# Task data
# # # # #

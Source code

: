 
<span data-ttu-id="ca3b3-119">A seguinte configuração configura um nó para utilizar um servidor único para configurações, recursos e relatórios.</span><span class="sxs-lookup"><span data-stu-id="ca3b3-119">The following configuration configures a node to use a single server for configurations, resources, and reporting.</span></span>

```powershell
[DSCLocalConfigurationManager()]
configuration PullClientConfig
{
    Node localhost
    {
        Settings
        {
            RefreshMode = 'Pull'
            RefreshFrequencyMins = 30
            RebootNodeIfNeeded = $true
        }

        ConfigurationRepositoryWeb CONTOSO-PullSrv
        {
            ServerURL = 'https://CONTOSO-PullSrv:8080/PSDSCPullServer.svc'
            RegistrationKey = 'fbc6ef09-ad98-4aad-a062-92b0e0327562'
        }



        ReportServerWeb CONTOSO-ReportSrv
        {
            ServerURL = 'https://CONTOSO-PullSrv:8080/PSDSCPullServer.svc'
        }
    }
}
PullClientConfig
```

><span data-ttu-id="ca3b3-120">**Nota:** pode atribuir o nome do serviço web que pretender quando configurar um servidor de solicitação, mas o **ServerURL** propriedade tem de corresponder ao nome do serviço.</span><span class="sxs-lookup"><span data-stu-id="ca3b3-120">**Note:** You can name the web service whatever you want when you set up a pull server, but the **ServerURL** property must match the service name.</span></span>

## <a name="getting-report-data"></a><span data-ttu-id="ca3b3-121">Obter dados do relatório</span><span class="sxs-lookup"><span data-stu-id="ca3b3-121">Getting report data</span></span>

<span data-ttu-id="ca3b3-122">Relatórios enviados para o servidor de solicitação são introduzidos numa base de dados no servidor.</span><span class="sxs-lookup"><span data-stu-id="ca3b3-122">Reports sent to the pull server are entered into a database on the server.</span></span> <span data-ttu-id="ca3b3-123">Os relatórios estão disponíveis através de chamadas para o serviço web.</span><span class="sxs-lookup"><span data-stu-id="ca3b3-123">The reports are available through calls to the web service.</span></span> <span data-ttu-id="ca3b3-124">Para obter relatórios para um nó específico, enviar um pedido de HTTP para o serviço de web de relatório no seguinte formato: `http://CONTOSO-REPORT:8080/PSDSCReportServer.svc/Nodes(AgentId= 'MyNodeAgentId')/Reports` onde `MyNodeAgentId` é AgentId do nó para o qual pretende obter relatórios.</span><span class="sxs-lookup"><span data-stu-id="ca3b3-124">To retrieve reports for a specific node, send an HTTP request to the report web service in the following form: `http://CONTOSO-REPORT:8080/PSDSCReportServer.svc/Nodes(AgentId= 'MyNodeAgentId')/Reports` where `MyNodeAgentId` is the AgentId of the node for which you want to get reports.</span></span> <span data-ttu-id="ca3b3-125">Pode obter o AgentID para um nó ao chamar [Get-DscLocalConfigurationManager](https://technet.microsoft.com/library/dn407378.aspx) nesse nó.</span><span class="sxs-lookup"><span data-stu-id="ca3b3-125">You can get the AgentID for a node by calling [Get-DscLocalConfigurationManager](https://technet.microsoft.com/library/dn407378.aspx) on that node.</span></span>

# # # # #

# Aim of the exercise
Nothing but a number should be returned: how many lines of the listing include "PullClientConfig".

# Answer for the task
2